— ABOUT THIS EXERCISE —
Set down, please, exactly the lines below that run from the line with "By Greg Roberts and Flavio Mota" to the line with "## Overview of Project", both lines included.

= Beginning of Section =

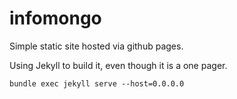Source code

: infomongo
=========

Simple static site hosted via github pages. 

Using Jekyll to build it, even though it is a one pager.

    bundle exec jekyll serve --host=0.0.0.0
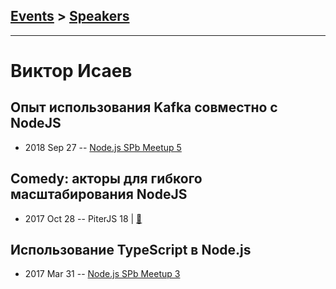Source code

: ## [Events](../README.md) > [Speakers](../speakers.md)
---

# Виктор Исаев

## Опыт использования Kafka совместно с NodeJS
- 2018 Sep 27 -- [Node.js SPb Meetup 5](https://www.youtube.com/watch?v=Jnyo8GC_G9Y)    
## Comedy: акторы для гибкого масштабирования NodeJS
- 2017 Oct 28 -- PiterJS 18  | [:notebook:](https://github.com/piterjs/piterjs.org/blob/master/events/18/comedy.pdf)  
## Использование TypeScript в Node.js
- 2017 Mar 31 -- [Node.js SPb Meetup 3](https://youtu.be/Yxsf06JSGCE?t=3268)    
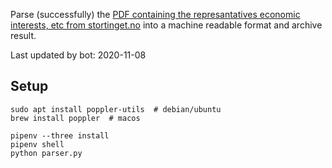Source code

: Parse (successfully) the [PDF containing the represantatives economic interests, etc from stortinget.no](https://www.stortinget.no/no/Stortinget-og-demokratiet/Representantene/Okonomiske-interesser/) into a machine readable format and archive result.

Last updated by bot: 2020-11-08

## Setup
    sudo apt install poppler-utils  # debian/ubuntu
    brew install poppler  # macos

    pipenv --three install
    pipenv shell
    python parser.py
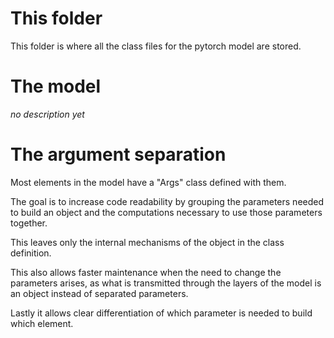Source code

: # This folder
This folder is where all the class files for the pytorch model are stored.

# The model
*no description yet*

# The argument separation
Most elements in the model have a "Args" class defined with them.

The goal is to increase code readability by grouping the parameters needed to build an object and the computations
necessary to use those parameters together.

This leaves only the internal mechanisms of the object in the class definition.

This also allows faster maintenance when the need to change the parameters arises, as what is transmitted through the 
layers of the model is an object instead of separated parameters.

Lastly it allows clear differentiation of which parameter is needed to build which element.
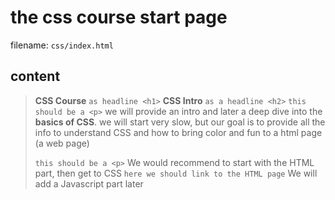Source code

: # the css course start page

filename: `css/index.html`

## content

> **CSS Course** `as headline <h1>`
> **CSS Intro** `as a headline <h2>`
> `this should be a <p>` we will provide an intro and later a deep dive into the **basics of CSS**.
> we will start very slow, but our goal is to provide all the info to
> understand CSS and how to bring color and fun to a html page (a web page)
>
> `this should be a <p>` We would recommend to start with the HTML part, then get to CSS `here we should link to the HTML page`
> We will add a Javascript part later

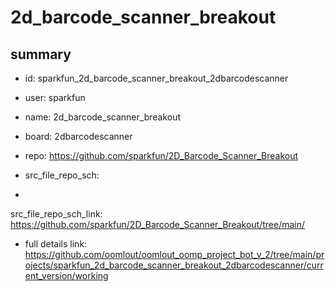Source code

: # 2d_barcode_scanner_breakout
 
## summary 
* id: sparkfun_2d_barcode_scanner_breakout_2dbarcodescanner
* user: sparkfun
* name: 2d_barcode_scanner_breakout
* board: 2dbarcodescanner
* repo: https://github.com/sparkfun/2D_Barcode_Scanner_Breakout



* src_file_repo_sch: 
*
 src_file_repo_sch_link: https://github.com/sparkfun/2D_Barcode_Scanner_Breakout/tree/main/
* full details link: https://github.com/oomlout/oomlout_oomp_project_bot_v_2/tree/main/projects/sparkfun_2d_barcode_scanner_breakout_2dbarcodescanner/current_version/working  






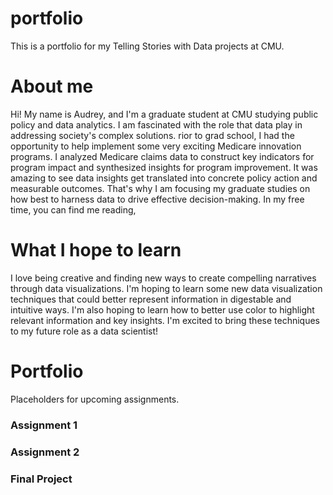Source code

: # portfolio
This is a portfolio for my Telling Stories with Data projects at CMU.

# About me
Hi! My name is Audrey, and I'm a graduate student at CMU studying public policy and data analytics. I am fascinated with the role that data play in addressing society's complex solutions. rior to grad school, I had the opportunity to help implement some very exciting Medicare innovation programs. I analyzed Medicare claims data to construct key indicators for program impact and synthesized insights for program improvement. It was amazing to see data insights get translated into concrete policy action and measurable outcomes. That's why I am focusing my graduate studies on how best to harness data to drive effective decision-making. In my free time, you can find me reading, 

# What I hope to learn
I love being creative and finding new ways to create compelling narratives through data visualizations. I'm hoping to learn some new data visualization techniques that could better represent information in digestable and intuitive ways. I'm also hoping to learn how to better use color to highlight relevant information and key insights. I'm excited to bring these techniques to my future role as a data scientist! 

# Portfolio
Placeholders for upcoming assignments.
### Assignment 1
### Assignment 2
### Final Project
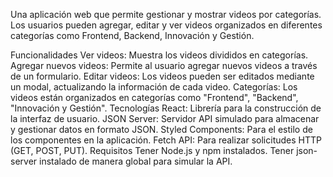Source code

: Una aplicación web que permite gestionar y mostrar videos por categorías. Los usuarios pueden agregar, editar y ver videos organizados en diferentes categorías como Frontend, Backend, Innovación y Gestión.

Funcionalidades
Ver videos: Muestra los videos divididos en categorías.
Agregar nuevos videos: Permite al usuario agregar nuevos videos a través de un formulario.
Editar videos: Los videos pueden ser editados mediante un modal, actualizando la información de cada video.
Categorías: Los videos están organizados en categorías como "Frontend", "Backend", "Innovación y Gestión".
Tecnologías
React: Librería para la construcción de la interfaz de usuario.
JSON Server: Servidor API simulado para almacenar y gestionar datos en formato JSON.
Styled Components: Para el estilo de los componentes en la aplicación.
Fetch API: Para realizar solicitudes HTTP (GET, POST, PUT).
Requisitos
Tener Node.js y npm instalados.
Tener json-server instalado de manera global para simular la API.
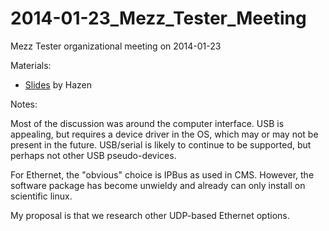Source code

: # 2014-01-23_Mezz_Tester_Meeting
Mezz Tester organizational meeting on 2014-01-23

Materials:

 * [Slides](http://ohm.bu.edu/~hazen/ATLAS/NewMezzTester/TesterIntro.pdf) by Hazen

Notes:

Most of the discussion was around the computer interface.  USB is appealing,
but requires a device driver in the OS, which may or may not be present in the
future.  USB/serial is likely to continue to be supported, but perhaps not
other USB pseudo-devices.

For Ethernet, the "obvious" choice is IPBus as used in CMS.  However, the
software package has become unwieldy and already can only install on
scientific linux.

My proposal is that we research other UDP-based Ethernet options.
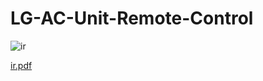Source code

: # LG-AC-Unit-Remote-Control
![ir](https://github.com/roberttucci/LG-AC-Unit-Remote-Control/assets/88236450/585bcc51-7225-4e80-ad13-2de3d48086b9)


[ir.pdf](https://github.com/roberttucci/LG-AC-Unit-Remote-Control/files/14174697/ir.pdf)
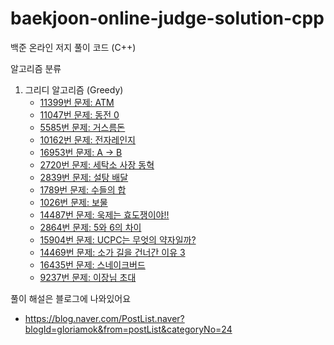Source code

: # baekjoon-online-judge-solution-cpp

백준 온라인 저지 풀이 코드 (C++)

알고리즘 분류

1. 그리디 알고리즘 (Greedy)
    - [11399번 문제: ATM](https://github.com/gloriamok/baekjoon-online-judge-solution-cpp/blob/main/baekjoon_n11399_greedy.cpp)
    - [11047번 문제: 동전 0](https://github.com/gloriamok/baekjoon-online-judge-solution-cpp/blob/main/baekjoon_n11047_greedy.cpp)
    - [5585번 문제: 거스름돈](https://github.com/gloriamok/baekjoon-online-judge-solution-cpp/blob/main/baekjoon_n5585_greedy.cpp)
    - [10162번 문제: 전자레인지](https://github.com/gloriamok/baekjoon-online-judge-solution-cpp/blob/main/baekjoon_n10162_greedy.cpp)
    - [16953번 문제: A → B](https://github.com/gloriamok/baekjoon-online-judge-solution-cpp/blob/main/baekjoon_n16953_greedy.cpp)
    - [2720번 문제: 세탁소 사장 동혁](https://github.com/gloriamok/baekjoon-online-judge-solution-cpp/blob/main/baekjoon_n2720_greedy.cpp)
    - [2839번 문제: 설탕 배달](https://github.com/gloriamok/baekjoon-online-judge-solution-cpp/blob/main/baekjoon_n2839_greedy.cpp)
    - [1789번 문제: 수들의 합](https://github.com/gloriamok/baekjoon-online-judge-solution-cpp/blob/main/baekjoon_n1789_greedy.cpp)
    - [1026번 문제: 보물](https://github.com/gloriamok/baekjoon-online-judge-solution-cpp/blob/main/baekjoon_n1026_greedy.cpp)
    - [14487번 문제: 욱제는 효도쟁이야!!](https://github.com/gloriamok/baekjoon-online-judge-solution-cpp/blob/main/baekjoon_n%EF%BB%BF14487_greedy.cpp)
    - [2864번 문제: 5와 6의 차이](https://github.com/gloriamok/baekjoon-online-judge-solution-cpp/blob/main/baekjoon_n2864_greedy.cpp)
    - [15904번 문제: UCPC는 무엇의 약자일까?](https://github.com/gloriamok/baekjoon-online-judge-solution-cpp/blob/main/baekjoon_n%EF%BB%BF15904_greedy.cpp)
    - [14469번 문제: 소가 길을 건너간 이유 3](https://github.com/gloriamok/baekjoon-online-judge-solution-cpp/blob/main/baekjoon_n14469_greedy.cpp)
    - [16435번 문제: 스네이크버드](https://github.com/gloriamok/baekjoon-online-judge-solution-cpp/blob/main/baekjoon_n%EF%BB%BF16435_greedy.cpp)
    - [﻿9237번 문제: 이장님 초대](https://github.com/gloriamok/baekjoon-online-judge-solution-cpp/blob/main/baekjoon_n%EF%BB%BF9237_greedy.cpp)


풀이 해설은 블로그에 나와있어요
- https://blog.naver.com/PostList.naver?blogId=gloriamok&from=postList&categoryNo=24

= End of Section =
= Beginning of Section =

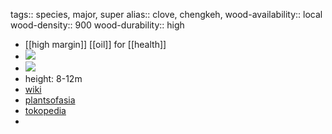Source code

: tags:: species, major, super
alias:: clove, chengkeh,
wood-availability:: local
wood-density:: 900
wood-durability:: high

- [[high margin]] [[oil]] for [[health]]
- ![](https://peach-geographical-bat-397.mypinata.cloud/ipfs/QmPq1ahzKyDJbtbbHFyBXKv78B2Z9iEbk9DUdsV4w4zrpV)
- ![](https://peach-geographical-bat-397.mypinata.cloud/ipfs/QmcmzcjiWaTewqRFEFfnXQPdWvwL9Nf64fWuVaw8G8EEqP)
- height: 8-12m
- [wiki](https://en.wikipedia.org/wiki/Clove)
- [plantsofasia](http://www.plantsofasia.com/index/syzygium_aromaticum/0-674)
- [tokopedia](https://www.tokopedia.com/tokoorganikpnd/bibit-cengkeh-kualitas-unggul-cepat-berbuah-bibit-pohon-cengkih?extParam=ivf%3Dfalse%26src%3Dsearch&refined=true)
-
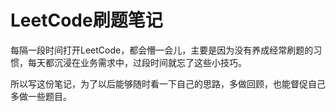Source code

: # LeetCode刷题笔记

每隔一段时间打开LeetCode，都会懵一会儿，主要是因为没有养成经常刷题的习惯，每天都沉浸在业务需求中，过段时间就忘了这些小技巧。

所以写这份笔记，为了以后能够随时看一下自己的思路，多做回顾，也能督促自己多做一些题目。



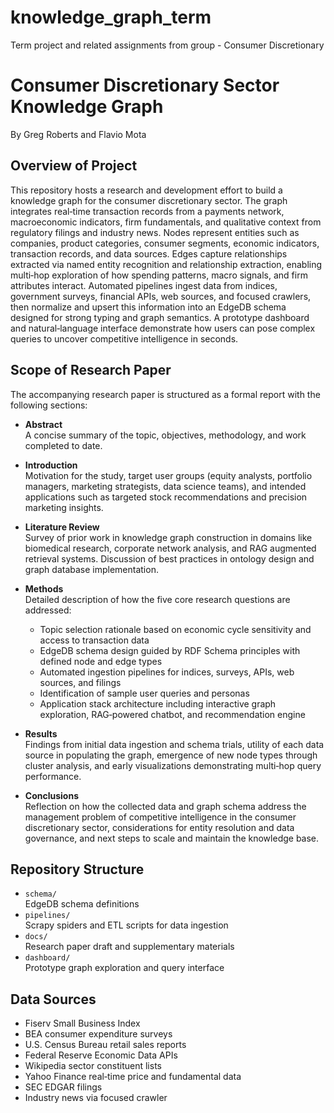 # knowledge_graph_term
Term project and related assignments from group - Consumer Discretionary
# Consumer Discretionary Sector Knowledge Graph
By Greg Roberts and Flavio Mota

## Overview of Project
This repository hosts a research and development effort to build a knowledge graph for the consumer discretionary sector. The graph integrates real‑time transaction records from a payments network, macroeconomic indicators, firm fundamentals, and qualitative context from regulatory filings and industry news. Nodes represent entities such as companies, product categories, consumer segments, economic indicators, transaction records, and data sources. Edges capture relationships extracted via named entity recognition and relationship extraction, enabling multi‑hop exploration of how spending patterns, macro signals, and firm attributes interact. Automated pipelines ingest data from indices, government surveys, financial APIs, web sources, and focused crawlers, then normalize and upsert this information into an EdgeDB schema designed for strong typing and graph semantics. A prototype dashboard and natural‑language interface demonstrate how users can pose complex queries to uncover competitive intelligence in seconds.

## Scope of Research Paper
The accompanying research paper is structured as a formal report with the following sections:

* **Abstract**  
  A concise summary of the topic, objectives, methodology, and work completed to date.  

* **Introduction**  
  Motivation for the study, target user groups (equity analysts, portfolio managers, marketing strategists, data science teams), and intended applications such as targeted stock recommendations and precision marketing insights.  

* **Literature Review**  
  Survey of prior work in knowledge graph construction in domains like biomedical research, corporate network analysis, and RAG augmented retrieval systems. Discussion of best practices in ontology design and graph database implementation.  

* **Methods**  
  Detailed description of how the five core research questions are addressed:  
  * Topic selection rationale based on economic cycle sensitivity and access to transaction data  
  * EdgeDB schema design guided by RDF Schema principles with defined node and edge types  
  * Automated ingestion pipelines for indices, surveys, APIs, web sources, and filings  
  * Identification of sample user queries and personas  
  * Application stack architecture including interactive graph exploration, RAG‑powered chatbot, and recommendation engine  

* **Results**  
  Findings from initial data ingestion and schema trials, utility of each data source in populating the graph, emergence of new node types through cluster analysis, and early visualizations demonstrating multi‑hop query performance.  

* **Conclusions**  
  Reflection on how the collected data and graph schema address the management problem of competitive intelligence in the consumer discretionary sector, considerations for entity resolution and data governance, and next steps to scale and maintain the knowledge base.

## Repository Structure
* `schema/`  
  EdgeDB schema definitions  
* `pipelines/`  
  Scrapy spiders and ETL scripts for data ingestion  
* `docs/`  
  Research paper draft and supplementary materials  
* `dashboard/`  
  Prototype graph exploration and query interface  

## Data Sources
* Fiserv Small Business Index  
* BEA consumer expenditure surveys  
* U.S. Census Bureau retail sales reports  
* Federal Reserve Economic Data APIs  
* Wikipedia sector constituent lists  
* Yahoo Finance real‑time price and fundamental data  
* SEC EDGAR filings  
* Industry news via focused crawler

= End of Section =

— RESPONSE TO THIS TASK —
By Greg Roberts and Flavio Mota

## Overview of Project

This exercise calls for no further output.